2020年5月31日

保険診療としての「オンライン診療」の概要

保険診療として「オンライン診療」を実施するには以下の条件・規定があります。

(*バイアグラやプロペシア処方等自費診療では適応されません)

<前提条件>

慢性疾患で定期的な通院が必要な患者さんが、明確な理由により定期的通院が困難になった場合に、患者さんの同意の元実施されます。

明確な理由が必要で、単に患者さんの希望ではオンライン診療は適応されません

明確な理由の例;○兄弟が生まれて保護者が定期的な受診が難しくなった○転居によりクリニックへの通院に時間がかかるようになった○学年が上がり診療時間内での定期的通院が難しくなった○引きこもりや不登校で通院自体が病状を悪化させる要因になると考えられる等


<導入条件>

慢性疾患で過去3か月以上連続で受診している患者さんが、その慢性疾患に対してのみオンライン診療が可能となります。ただしオンライン診療を担当する医師はそれまで対面診療を行った医師に限られます。オンライン診療を導入後も連続2回までしかオンライン診療は受けられません

(連続する3回に1回は対面診療が必要です)

対象疾患は慢性疾患の中で小児科療養指導料、特定疾患療養指導料、てんかん指導料、在宅時医学総合管理料等の適応となる疾患に限られます。

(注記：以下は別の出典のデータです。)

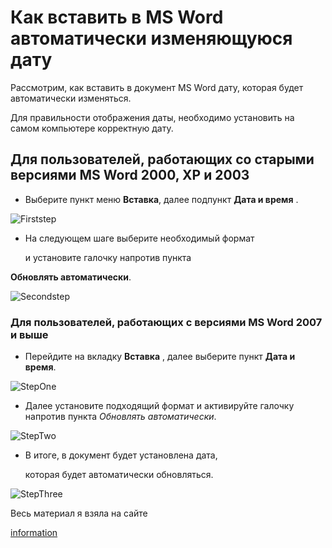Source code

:# Как вставить в MS Word автоматически изменяющуюся дату

Рассмотрим, как вставить в документ MS Word дату, которая будет автоматически изменяться.

Для правильности отображения даты, необходимо установить на самом компьютере корректную дату.  

## Для пользователей, работающих со старыми версиями MS Word 2000, ХР и 2003

- Выберите пункт меню **Вставка**, далее подпункт **Дата и время** .

![Firststep](AutoRenewableDate.assets/vstavka-ms-2003.png)

- На следующем шаге выберите необходимый формат

  и установите галочку напротив пункта

 **Обновлять автоматически**.

![Secondstep](AutoRenewableDate.assets/vstavka-2-ms-2003.png)

### Для пользователей, работающих с версиями MS Word 2007 и выше

- Перейдите на вкладку **Вставка** , далее выберите пункт **Дата и время**.

![StepOne](AutoRenewableDate.assets/vstavka3-ms-2007.png)

- Далее установите подходящий  формат и активируйте галочку напротив пункта _Обновлять автоматически_.

![StepTwo](AutoRenewableDate.assets/vstavka-4-ms-2007.png)

- В итоге, в документ будет установлена дата,

  которая будет автоматически обновляться.

![StepThree](AutoRenewableDate.assets/vstavka-5-ms-2007.png)

Весь материал я взяла на сайте

[information](https://winadminhelp.ru/office/msword/369-kak-vstavit-v-ms-word-avtomaticheski-izmenyayushchuyusya-datu?ysclid=lp8vrisjyc354296423)

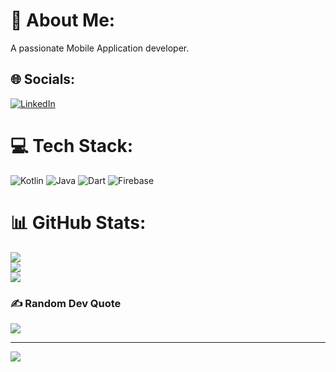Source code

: # 💫 About Me:
A passionate Mobile Application developer.


## 🌐 Socials:
[![LinkedIn](https://img.shields.io/badge/LinkedIn-%230077B5.svg?logo=linkedin&logoColor=white)](https://linkedin.com/in/alidumaan) 

# 💻 Tech Stack:
![Kotlin](https://img.shields.io/badge/kotlin-%237F52FF.svg?style=for-the-badge&logo=kotlin&logoColor=white) ![Java](https://img.shields.io/badge/java-%23ED8B00.svg?style=for-the-badge&logo=openjdk&logoColor=white) ![Dart](https://img.shields.io/badge/dart-%230175C2.svg?style=for-the-badge&logo=dart&logoColor=white) ![Firebase](https://img.shields.io/badge/firebase-%23039BE5.svg?style=for-the-badge&logo=firebase)
# 📊 GitHub Stats:
![](https://github-readme-stats.vercel.app/api?username=alidumanyp&theme=dark&hide_border=false&include_all_commits=false&count_private=false)<br/>
![](https://github-readme-streak-stats.herokuapp.com/?user=alidumanyp&theme=dark&hide_border=false)<br/>
![](https://github-readme-stats.vercel.app/api/top-langs/?username=alidumanyp&theme=dark&hide_border=false&include_all_commits=false&count_private=false&layout=compact)

### ✍️ Random Dev Quote
![](https://quotes-github-readme.vercel.app/api?type=horizontal&theme=radical)

---
[![](https://visitcount.itsvg.in/api?id=alidumanyp&icon=0&color=0)](https://visitcount.itsvg.in)

<!-- Proudly created with GPRM ( https://gprm.itsvg.in ) -->
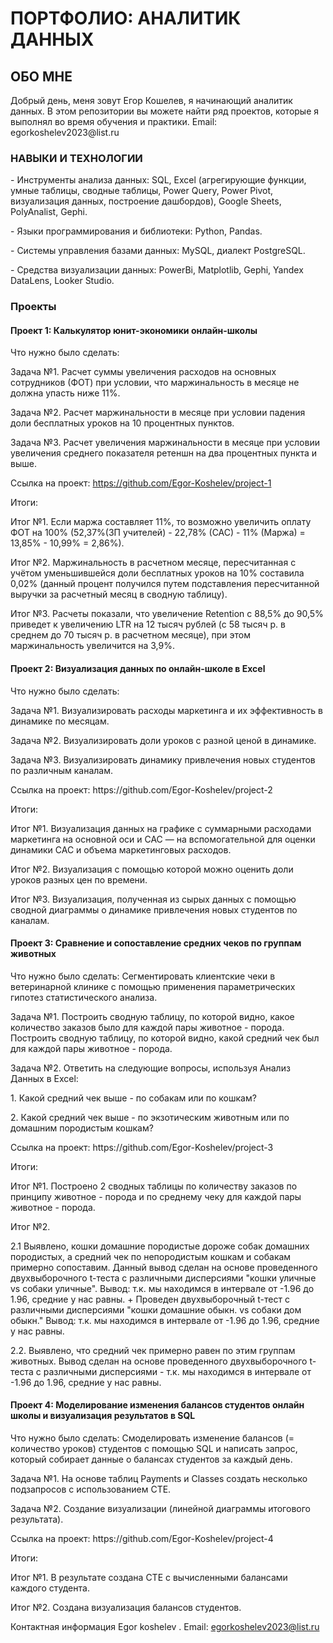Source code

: <h1>ПОРТФОЛИО: АНАЛИТИК ДАННЫХ</h1>
<h2>ОБО МНЕ </h2>
Добрый день, меня зовут Егор Кошелев, я начинающий аналитик данных.
В этом репозитории вы можете найти ряд проектов, которые я выполнял во время обучения и практики. Email: egorkoshelev2023@list.ru

<h3>НАВЫКИ И ТЕХНОЛОГИИ</h3>
<p>- Инструменты анализа данных: SQL, Excel (агрегирующие функции, умные таблицы, сводные таблицы, Power Query, Power Pivot, визуализация данных, построение дашбордов), Google Sheets, PolyAnalist, Gephi.
<p>- Языки программирования и библиотеки: Python, Pandas.
<p>- Системы управления базами данных: MySQL, диалект PostgreSQL.
<p>- Средства визуализации данных: PowerBi, Matplotlib, Gephi, Yandex DataLens, Looker Studio.

  ### Проекты

#### Проект 1: Калькулятор юнит-экономики онлайн-школы

Что нужно было сделать:

Задача №1.
Расчет суммы увеличения расходов на основных сотрудников (ФОТ) при условии, что маржинальность в месяце не должна упасть ниже 11%.

Задача №2.
Расчет маржинальности в месяце при условии падения доли бесплатных уроков на 10 процентных пунктов.

Задача №3.
Расчет увеличения маржинальности в месяце при условии увеличения среднего показателя ретеншн на два процентных пункта и выше.

Ссылка на проект: https://github.com/Egor-Koshelev/project-1  
<p> Итоги:

<p> Итог №1. Если маржа составляет 11%, то возможно увеличить оплату ФОТ  на 100% (52,37%(ЗП учителей) - 22,78% (САС) - 11% (Маржа) = 13,85% - 10,99% = 2,86%).
<p> Итог №2. Маржинальность в расчетном месяце, пересчитанная с учётом уменьшившейся доли бесплатных уроков на 10% составила 0,02% (данный процент получился путем подставления пересчитанной выручки за расчетный месяц в сводную таблицу). 
<p> Итог №3. Расчеты показали, что увеличение Retention c 88,5% до 90,5% приведет к увеличению LTR на 12 тысяч рублей (с 58 тысяч р. в среднем до 70 тысяч р. в расчетном месяце), при этом маржинальность увеличится на 3,9%.

#### Проект 2: Визуализация данных по онлайн-школе в Excel

<p> Что нужно было сделать:
  
<p> Задача №1. Визуализировать расходы маркетинга и их эффективность в динамике по месяцам.
<p> Задача №2. Визуализировать доли уроков с разной ценой в динамике.
<p> Задача №3. Визуализировать динамику привлечения новых студентов по различным каналам. 
<p> Ссылка на проект: https://github.com/Egor-Koshelev/project-2 
<p> Итоги:

<p> Итог №1. Визуализация данных на графике с суммарными расходами маркетинга на основной оси и CAC — на вспомогательной для оценки динамики CAC и объема маркетинговых расходов.
<p> Итог №2. Визуализация с помощью которой можно оценить доли уроков разных цен по времени.
<p> Итог №3. Визуализация, полученная из сырых данных с помощью сводной диаграммы о динамике привлечения новых студентов по каналам.


#### Проект 3: Сравнение и сопоставление средних чеков по группам животных 
<p> Что нужно было сделать: Сегментировать клиентские чеки в ветеринарной клинике с помощью применения параметрических гипотез статистического анализа.

<p> Задача №1. Построить сводную таблицу, по которой видно, какое количество заказов было для каждой пары животное - порода. Построить сводную таблицу, по которой видно, какой средний чек был для каждой пары животное - порода.
<p> Задача №2. Ответить на следующие вопросы, используя Анализ Данных в Excel:

<p> 1. Какой средний чек выше - по собакам или по кошкам?
<p> 2. Какой средний чек выше - по экзотическим животным или по домашним породистым кошкам?

<p> Ссылка на проект: https://github.com/Egor-Koshelev/project-3

<p> Итоги:

<p> Итог №1. Построено 2 сводных таблицы по количеству заказов по принципу животное - порода и по среднему чеку для каждой пары животное - порода.
 
<p> Итог №2. 
<p>    2.1 Выявлено, кошки домашние породистые дороже собак домашних породистых, а средний чек по непородистым кошкам и собакам примерно сопоставим.  Данный вывод сделан на основе проведенного  двухвыборочного t-теста с различными дисперсиями "кошки уличные vs собаки уличные". Вывод: т.к. мы находимся в интервале от -1.96 до 1.96, средние у нас равны. + Проведен  двухвыборочный t-тест с различными дисперсиями "кошки домашние обыкн. vs собаки дом обыкн." Вывод: т.к. мы находимся в интервале от -1.96 до 1.96, средние у нас равны.
<p>    2.2. Выявлено, что средний чек примерно равен по этим группам животных. Вывод сделан на основе проведенного  двухвыборочного t-теста с различными дисперсиями  - т.к. мы находимся в интервале от -1.96 до 1.96, средние у нас равны.
  
#### Проект 4: Моделирование изменения балансов студентов  онлайн школы и визуализация результатов в SQL

<p> Что нужно было сделать: Смоделировать изменение балансов (=  количество уроков) студентов с помощью SQL и написать запрос, который собирает данные о балансах студентов за каждый день.

<p> Задача №1. На основе таблиц Payments  и Classes создать несколько подзапросов с использованием CTE.  
<p> Задача №2. Создание визуализации (линейной диаграммы итогового результата).

<p> Ссылка на проект: https://github.com/Egor-Koshelev/project-4
<p> Итоги:

<p> Итог №1. В результате создана  CTE с вычисленными балансами каждого студента.  
<p> Итог №2. Создана визуализация балансов студентов.



Контактная информация
Egor koshelev . Email: egorkoshelev2023@list.ru
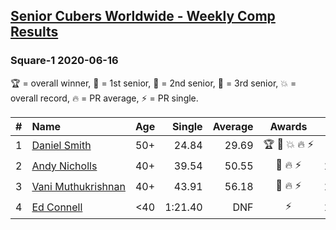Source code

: <style>table {white-space: nowrap;}</style>

## [Senior Cubers Worldwide - Weekly Comp Results](/scw-comp/results/)
### Square-1 2020-06-16

🏆 = overall winner, 🥇 = 1st senior, 🥈 = 2nd senior, 🥉 = 3rd senior, 💥 = overall record, 🔥 = PR average, ⚡ = PR single.

| # | Name | Age | Single | Average | Awards | Solve 1 | Solve 2 | Solve 3 | Solve 4 | Solve 5 | Video |
| :--: | :-- | :--: | --: | --: | :--: | --: | --: | --: | --: | --: | :-- |
| 1 | [Daniel Smith](../../persons/daniel_smith/sq1.md) | 50+ | 24.84 | 29.69 | 🏆 🥇 💥 🔥 ⚡ | 39.72 | 30.78 | 26.67 | 24.84 | 31.62 | [Link](https://www.facebook.com/events/296087658445428/permalink/301316697922524/) |
| 2 | [Andy Nicholls](../../persons/andy_nicholls/sq1.md) | 40+ | 39.54 | 50.55 | 🥈 🔥 ⚡ | 1:03.45 | 39.54 | 59.28 | 50.40 | 41.97 | [Link](https://www.facebook.com/events/296087658445428/permalink/298844614836399/) |
| 3 | [Vani Muthukrishnan](../../persons/vani_muthukrishnan/sq1.md) | 40+ | 43.91 | 56.18 | 🥉 🔥 ⚡ | 1:05.02 | 1:15.24 | 54.36 | 49.15 | 43.91 | [Link](https://www.facebook.com/events/296087658445428/permalink/298743144846546/) |
| 4 | [Ed Connell](../../persons/ed_connell/sq1.md) | <40 | 1:21.40 | DNF | ⚡ | 1:34.19 | 1:21.40 | DNF | DNS | DNS | [Link](https://www.facebook.com/events/296087658445428/permalink/299573231430204/) |

<!-- Global site tag (gtag.js) - Google Analytics -->
<script async src="https://www.googletagmanager.com/gtag/js?id=UA-86348435-3"></script>
<script>window.dataLayer = window.dataLayer || []; function gtag() {dataLayer.push(arguments);} gtag('js', new Date()); gtag('config', 'UA-86348435-3');</script>

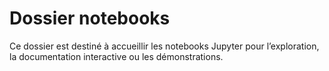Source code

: # Dossier notebooks

Ce dossier est destiné à accueillir les notebooks Jupyter pour l’exploration, la documentation interactive ou les démonstrations.
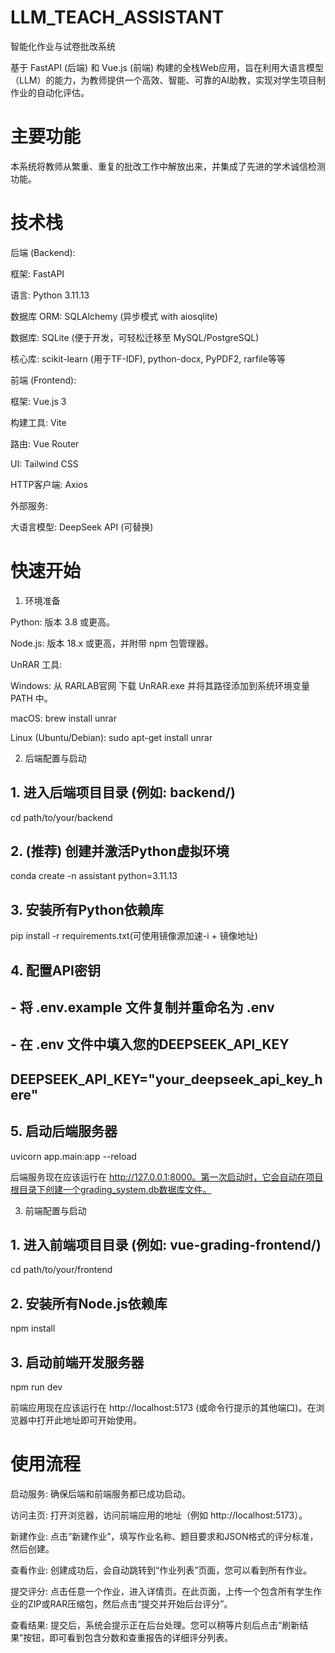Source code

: # LLM_TEACH_ASSISTANT

智能化作业与试卷批改系统

基于 FastAPI (后端) 和 Vue.js (前端) 构建的全栈Web应用，旨在利用大语言模型（LLM）的能力，为教师提供一个高效、智能、可靠的AI助教，实现对学生项目制作业的自动化评估。

# 主要功能
本系统将教师从繁重、重复的批改工作中解放出来，并集成了先进的学术诚信检测功能。


# 技术栈
后端 (Backend):

框架: FastAPI

语言: Python 3.11.13

数据库 ORM: SQLAlchemy (异步模式 with aiosqlite)

数据库: SQLite (便于开发，可轻松迁移至 MySQL/PostgreSQL)

核心库: scikit-learn (用于TF-IDF), python-docx, PyPDF2, rarfile等等

前端 (Frontend):

框架: Vue.js 3

构建工具: Vite

路由: Vue Router

UI: Tailwind CSS

HTTP客户端: Axios

外部服务:

大语言模型: DeepSeek API (可替换)

# 快速开始
1. 环境准备

Python: 版本 3.8 或更高。

Node.js: 版本 18.x 或更高，并附带 npm 包管理器。

UnRAR 工具:

Windows: 从 RARLAB官网 下载 UnRAR.exe 并将其路径添加到系统环境变量 PATH 中。

macOS: brew install unrar

Linux (Ubuntu/Debian): sudo apt-get install unrar

2. 后端配置与启动
## 1. 进入后端项目目录 (例如: backend/)
cd path/to/your/backend

## 2. (推荐) 创建并激活Python虚拟环境
conda create -n assistant python=3.11.13

## 3. 安装所有Python依赖库
pip install -r requirements.txt(可使用镜像源加速-i + 镜像地址)

## 4. 配置API密钥
##    - 将 .env.example 文件复制并重命名为 .env
##    - 在 .env 文件中填入您的DEEPSEEK_API_KEY
##     DEEPSEEK_API_KEY="your_deepseek_api_key_here"

## 5. 启动后端服务器
uvicorn app.main:app --reload

后端服务现在应该运行在 http://127.0.0.1:8000。第一次启动时，它会自动在项目根目录下创建一个grading_system.db数据库文件。

3. 前端配置与启动
## 1. 进入前端项目目录 (例如: vue-grading-frontend/)
cd path/to/your/frontend

## 2. 安装所有Node.js依赖库
npm install

## 3. 启动前端开发服务器
npm run dev

前端应用现在应该运行在 http://localhost:5173 (或命令行提示的其他端口)。在浏览器中打开此地址即可开始使用。

# 使用流程
启动服务: 确保后端和前端服务都已成功启动。

访问主页: 打开浏览器，访问前端应用的地址（例如 http://localhost:5173）。

新建作业: 点击“新建作业”，填写作业名称、题目要求和JSON格式的评分标准，然后创建。

查看作业: 创建成功后，会自动跳转到“作业列表”页面，您可以看到所有作业。

提交评分: 点击任意一个作业，进入详情页。在此页面，上传一个包含所有学生作业的ZIP或RAR压缩包，然后点击“提交并开始后台评分”。

查看结果: 提交后，系统会提示正在后台处理。您可以稍等片刻后点击“刷新结果”按钮，即可看到包含分数和查重报告的详细评分列表。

  • 小児科関連;脳性麻痺、染色体異常、ネフローゼ症候群、先天性心疾患、腎炎、血友病、小児慢性特定疾患に分類される疾患等

  • 一般;高血圧、不整脈、心不全、慢性閉塞性肺疾患(COPD)、肺気腫、気管支喘息、胃潰瘍、思春期早発症、慢性膵炎、肝疾患等

  • 禁煙外来

  • 慢性頭痛(R2年4月に適応追加)

*アレルギー分野では気管支喘息のみ適応でアレルギー性鼻炎(舌下治療含む)やアトピー性皮膚炎等は適応外となります。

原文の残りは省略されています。